▶ [EXERCISE DESCRIPTION] Look through the data below for the string "grandmaster", and copy every line where it turns up.

▶ [RECORD EXTRACTS]
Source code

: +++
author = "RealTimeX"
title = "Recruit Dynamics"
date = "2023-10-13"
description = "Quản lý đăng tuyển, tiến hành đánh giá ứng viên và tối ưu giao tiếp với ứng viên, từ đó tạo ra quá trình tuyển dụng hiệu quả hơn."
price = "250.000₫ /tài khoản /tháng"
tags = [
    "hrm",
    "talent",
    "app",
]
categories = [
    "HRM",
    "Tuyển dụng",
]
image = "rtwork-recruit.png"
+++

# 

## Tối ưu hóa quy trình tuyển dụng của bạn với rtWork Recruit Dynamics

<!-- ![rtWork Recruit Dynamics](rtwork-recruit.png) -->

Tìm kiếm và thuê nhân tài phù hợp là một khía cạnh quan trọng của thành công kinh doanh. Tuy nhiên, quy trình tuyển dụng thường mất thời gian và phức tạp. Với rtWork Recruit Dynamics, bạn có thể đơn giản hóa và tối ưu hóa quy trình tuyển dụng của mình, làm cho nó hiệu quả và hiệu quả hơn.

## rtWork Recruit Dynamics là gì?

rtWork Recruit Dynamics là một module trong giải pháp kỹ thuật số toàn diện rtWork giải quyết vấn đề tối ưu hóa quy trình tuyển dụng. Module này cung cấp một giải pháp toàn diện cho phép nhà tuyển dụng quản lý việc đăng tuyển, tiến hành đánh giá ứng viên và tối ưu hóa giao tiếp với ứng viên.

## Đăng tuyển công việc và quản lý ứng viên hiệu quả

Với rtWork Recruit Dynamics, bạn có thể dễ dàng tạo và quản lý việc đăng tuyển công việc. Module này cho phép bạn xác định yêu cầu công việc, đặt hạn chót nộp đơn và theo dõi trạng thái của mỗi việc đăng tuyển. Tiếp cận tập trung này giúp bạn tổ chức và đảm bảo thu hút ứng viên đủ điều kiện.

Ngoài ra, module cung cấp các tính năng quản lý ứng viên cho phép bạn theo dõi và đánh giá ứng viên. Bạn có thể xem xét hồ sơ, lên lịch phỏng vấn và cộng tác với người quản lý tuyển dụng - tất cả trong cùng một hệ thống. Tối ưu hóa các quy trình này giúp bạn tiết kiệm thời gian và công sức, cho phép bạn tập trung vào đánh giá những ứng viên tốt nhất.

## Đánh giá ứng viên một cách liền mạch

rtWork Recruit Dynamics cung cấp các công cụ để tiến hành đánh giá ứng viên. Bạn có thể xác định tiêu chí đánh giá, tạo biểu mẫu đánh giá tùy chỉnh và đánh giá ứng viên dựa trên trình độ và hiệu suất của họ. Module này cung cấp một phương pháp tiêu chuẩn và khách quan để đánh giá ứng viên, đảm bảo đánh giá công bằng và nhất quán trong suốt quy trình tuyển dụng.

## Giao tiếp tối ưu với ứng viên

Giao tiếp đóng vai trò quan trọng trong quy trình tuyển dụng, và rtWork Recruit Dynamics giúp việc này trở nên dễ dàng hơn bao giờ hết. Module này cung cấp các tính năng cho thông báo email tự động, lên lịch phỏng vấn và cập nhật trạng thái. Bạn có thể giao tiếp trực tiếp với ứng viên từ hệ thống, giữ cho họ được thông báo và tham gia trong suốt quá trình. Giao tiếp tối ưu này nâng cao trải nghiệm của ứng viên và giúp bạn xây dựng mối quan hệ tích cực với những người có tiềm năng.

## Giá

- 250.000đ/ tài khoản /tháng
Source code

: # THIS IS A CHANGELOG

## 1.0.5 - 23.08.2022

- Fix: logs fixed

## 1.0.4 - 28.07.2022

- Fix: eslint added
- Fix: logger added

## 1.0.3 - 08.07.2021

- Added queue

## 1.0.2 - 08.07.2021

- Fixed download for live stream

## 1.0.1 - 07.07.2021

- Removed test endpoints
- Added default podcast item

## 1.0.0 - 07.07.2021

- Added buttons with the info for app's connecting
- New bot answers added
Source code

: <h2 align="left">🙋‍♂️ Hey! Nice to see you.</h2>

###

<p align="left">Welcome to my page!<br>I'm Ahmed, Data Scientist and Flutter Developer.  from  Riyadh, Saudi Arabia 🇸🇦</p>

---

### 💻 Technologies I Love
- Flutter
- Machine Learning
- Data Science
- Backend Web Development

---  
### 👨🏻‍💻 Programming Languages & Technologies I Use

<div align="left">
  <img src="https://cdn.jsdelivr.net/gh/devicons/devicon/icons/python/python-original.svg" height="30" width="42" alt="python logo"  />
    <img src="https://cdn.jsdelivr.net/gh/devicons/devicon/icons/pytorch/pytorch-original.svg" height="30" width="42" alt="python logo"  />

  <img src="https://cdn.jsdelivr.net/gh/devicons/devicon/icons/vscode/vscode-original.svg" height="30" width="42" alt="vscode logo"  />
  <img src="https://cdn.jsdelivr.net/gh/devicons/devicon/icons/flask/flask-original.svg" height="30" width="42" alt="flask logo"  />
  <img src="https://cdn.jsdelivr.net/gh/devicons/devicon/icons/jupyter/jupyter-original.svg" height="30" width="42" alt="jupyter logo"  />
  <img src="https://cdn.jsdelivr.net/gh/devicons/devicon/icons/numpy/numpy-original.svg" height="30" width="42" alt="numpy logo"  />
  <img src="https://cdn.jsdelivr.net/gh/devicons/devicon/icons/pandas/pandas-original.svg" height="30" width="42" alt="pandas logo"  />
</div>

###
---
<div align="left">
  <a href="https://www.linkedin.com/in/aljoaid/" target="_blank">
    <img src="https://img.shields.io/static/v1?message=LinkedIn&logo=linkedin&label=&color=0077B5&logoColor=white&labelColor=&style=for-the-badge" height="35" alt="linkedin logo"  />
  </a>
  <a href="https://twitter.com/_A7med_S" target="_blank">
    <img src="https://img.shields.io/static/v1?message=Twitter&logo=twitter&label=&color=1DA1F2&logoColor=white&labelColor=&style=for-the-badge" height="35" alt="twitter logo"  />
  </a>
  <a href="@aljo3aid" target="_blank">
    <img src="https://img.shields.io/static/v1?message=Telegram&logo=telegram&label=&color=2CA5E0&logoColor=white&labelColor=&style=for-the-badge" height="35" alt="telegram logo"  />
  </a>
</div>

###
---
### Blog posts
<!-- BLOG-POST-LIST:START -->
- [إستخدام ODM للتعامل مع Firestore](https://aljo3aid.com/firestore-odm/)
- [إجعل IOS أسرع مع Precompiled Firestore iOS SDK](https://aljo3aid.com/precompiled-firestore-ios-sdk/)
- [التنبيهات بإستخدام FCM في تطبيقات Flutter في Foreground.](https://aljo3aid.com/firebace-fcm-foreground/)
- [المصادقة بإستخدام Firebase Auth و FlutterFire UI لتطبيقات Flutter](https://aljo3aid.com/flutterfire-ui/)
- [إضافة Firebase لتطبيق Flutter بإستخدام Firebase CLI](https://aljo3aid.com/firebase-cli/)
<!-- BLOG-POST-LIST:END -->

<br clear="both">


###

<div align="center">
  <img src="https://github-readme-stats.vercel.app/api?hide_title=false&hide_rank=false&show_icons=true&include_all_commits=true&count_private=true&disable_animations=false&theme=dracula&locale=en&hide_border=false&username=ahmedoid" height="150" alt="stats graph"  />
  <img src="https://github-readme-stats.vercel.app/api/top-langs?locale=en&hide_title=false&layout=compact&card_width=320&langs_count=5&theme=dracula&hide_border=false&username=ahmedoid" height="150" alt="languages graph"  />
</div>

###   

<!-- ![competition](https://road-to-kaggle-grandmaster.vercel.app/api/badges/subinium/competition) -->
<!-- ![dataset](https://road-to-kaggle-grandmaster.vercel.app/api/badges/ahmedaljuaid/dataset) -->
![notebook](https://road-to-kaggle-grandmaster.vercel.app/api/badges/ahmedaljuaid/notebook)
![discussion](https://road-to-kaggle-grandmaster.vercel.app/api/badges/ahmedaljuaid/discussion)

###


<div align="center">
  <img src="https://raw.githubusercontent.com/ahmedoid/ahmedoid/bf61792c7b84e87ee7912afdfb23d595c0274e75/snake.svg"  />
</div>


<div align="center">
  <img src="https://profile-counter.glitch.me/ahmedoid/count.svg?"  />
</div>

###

▶ [WRITTEN RESPONSE]
<!-- ![competition](https://road-to-kaggle-grandmaster.vercel.app/api/badges/subinium/competition) -->
<!-- ![dataset](https://road-to-kaggle-grandmaster.vercel.app/api/badges/ahmedaljuaid/dataset) -->
![notebook](https://road-to-kaggle-grandmaster.vercel.app/api/badges/ahmedaljuaid/notebook)
![discussion](https://road-to-kaggle-grandmaster.vercel.app/api/badges/ahmedaljuaid/discussion)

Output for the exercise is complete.